◆ **EXERCISE DESCRIPTION**: Return the listing verbatim, images left out.

◆ **EXERCISE INPUTS**:

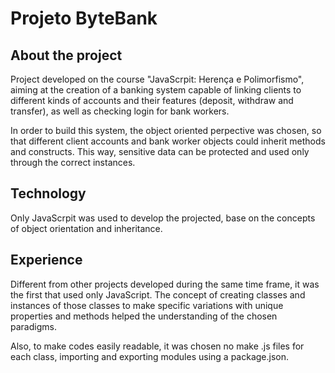 # Projeto ByteBank

## About the project

Project developed on the course "JavaScrpit: Herença e Polimorfismo", aiming at the creation of a banking system capable of linking clients to different kinds of accounts and their features (deposit, withdraw and transfer), as well as checking login for bank workers.

In order to build this system, the object oriented perpective was chosen, so that different client accounts and bank worker objects could inherit methods and constructs. This way, sensitive data can be protected and used only through the correct instances. 

## Technology

Only JavaScrpit was used to develop the projected, base on the concepts of object orientation and inheritance.

## Experience

Different from other projects developed during the same time frame, it was the first that used only JavaScript. The concept of creating classes and instances of those classes to make specific variations with unique properties and methods helped the understanding of the chosen paradigms. 

Also, to make codes easily readable, it was chosen no make .js files for each class, importing and exporting modules using a package.json.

◆ **TASK OUTPUT**:
 # Projeto ByteBank

## About the project

Project developed on the course "JavaScrpit: Herença e Polimorfismo", aiming at the creation of a banking system capable of linking clients to different kinds of accounts and their features (deposit, withdraw and transfer), as well as checking login for bank workers.

In order to build this system, the object oriented perpective was chosen, so that different client accounts and bank worker objects could inherit methods and constructs. This way, sensitive data can be protected and used only through the correct instances. 

## Technology

Only JavaScrpit was used to develop the projected, base on the concepts of object orientation and inheritance.

## Experience

Different from other projects developed during the same time frame, it was the first that used only JavaScript. The concept of creating classes and instances of those classes to make specific variations with unique properties and methods helped the understanding of the chosen paradigms. 

Also, to make codes easily readable, it was chosen no make .js files for each class, importing and exporting modules using a package.json.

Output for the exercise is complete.